Theoretical and Practical Implications
- Breaking Corporate Data Monopoly: OpenSeeker dismantles the "data moat" held by industrial corporations, providing the academic community with resources to replicate industrial-grade capabilities.
- Data Quality over Quantity: The results demonstrate that high-fidelity, complex data (even with limited volume) is more effective than large volumes of lower-quality data.
- Democratization of Frontier AI: By fully open-sourcing the synthesis pipeline, training dataset, and model weights, this work fosters a more inclusive, transparent, and collaborative ecosystem for search agent research.

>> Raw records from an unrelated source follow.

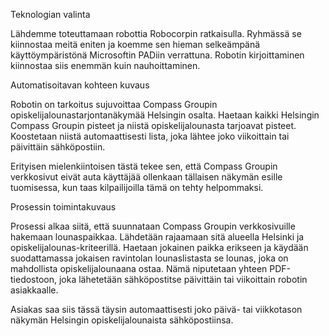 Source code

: Teknologian valinta

Lähdemme toteuttamaan robottia Robocorpin ratkaisulla. Ryhmässä se kiinnostaa meitä eniten ja koemme sen hieman selkeämpänä käyttöympäristönä Microsoftin PADiin verrattuna. Robotin kirjoittaminen kiinnostaa siis enemmän kuin nauhoittaminen.

Automatisoitavan kohteen kuvaus

Robotin on tarkoitus sujuvoittaa Compass Groupin opiskelijalounastarjontanäkymää Helsingin osalta. Haetaan kaikki Helsingin Compass Groupin pisteet ja niistä opiskelijalounasta tarjoavat pisteet. Koostetaan niistä automaattisesti lista, joka lähtee joko viikoittain tai päivittäin sähköpostiin.

Erityisen mielenkiintoisen tästä tekee sen, että Compass Groupin verkkosivut eivät auta käyttäjää ollenkaan tällaisen näkymän esille tuomisessa, kun taas kilpailijoilla tämä on tehty helpommaksi.

Prosessin toimintakuvaus

Prosessi alkaa siitä, että suunnataan Compass Groupin verkkosivuille hakemaan lounaspaikkaa. Lähdetään rajaamaan sitä alueella Helsinki ja opiskelijalounas-kriteerillä. Haetaan jokainen paikka erikseen ja käydään suodattamassa jokaisen ravintolan lounaslistasta se lounas, joka on mahdollista opiskelijalounaana ostaa. Nämä niputetaan yhteen PDF-tiedostoon, joka lähetetään sähköpostitse päivittäin tai viikoittain robotin asiakkaalle.

Asiakas saa siis tässä täysin automaattisesti joko päivä- tai viikkotason näkymän Helsingin opiskelijalounaista sähköpostiinsa.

- Methodological Advancements: The fact-grounded QA synthesis and denoised trajectory synthesis techniques provide scalable, controllable frameworks for generating high-quality training data for complex reasoning tasks.
Conclusion
OpenSeeker represents a significant breakthrough in democratizing frontier search agent development. Through two innovative data synthesis methods, it produces high-fidelity training data that enables state-of-the-art performance with only 11.7k samples and simple SFT. The work:
- Achieves competitive results against industrial models trained with extensive resources.

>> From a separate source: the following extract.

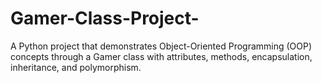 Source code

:# Gamer-Class-Project-
 A Python project that demonstrates Object-Oriented Programming (OOP) concepts through a Gamer class with attributes, methods, encapsulation, inheritance, and polymorphism.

- Demonstrates that data quality is paramount over quantity.
- Fully open-sources all components (data, model, pipeline) to break down barriers.

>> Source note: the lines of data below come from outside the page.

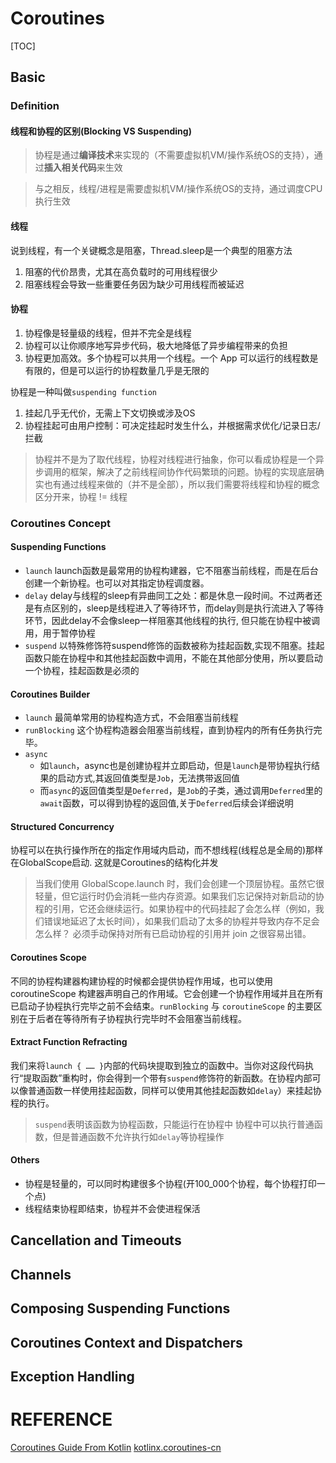 # Coroutines
[TOC]

## Basic
### Definition
#### 线程和协程的区别(Blocking VS Suspending)
> 协程是通过**编译技术**来实现的（不需要虚拟机VM/操作系统OS的支持），通过**插入相关代码**来生效

> 与之相反，线程/进程是需要虚拟机VM/操作系统OS的支持，通过调度CPU执行生效

#### 线程
说到线程，有一个关键概念是阻塞，Thread.sleep是一个典型的阻塞方法
1. 阻塞的代价昂贵，尤其在高负载时的可用线程很少
2. 阻塞线程会导致一些重要任务因为缺少可用线程而被延迟

#### 协程
1. 协程像是轻量级的线程，但并不完全是线程
2. 协程可以让你顺序地写异步代码，极大地降低了异步编程带来的负担
3. 协程更加高效。多个协程可以共用一个线程。一个 App 可以运行的线程数是有限的，但是可以运行的协程数量几乎是无限的

协程是一种叫做`suspending function`
1. 挂起几乎无代价，无需上下文切换或涉及OS
2. 协程挂起可由用户控制：可决定挂起时发生什么，并根据需求优化/记录日志/拦截

> 协程并不是为了取代线程，协程对线程进行抽象，你可以看成协程是一个异步调用的框架，解决了之前线程间协作代码繁琐的问题。协程的实现底层确实也有通过线程来做的（并不是全部），所以我们需要将线程和协程的概念区分开来，协程 != 线程

### Coroutines Concept

#### Suspending Functions
- `launch`
    launch函数是最常用的协程构建器，它不阻塞当前线程，而是在后台创建一个新协程。也可以对其指定协程调度器。
- `delay`
    delay与线程的sleep有异曲同工之处：都是休息一段时间。不过两者还是有点区别的，sleep是线程进入了等待环节，而delay则是执行流进入了等待环节，因此delay不会像sleep一样阻塞其他线程的执行, 但只能在协程中被调用，用于暂停协程
- `suspend`
    以特殊修饰符suspend修饰的函数被称为挂起函数,实现不阻塞。挂起函数只能在协程中和其他挂起函数中调用，不能在其他部分使用，所以要启动一个协程，挂起函数是必须的

#### Coroutines Builder
- `launch`
    最简单常用的协程构造方式，不会阻塞当前线程
- `runBlocking`
    这个协程构造器会阻塞当前线程，直到协程内的所有任务执行完毕。
- `async` 
    - 如`launch`，async也是创建协程并立即启动，但是`launch`是带协程执行结果的启动方式,其返回值类型是`Job`，无法携带返回值
    - 而`async`的返回值类型是`Deferred`，是`Job`的子类，通过调用`Deferred`里的`await`函数，可以得到协程的返回值,关于`Deferred`后续会详细说明

#### Structured Concurrency
协程可以在执行操作所在的指定作用域内启动，而不想线程(线程总是全局的)那样在GlobalScope启动. 这就是Coroutines的结构化并发
> 当我们使用 GlobalScope.launch 时，我们会创建一个顶层协程。虽然它很轻量，但它运行时仍会消耗一些内存资源。如果我们忘记保持对新启动的协程的引用，它还会继续运行。如果协程中的代码挂起了会怎么样（例如，我们错误地延迟了太长时间），如果我们启动了太多的协程并导致内存不足会怎么样？ 必须手动保持对所有已启动协程的引用并 join 之很容易出错。

#### Coroutines Scope
不同的协程构建器构建协程的时候都会提供协程作用域，也可以使用 coroutineScope 构建器声明自己的作用域。它会创建一个协程作用域并且在所有已启动子协程执行完毕之前不会结束。`runBlocking` 与 `coroutineScope` 的主要区别在于后者在等待所有子协程执行完毕时不会阻塞当前线程。
#### Extract Function Refracting
我们来将`launch { …… }`内部的代码块提取到独立的函数中。当你对这段代码执行“提取函数”重构时，你会得到一个带有`suspend`修饰符的新函数。在协程内部可以像普通函数一样使用挂起函数，同样可以使用其他挂起函数如`delay`）来挂起协程的执行。
> `suspend`表明该函数为协程函数，只能运行在协程中
> 协程中可以执行普通函数，但是普通函数不允许执行如`delay`等协程操作

#### Others
- 协程是轻量的，可以同时构建很多个协程(开100_000个协程，每个协程打印一个点)
- 线程结束协程即结束，协程并不会使进程保活

## Cancellation and Timeouts
## Channels
## Composing Suspending Functions
## Coroutines Context and Dispatchers
## Exception Handling

# REFERENCE
[Coroutines Guide From Kotlin](https://kotlinlang.org/docs/reference/coroutines/coroutines-guide.html)
[kotlinx.coroutines-cn](https://github.com/hltj/kotlinx.coroutines-cn)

- Provides a foundation for future research to optimize data distributions, implement quality filtering, and generate even more complex data.
The authors emphasize that their current results represent a lower bound due to resource constraints (single training run, no hyperparameter optimization), leaving substantial room for future improvement. OpenSeeker aims to catalyze a more open, collaborative development of autonomous agents.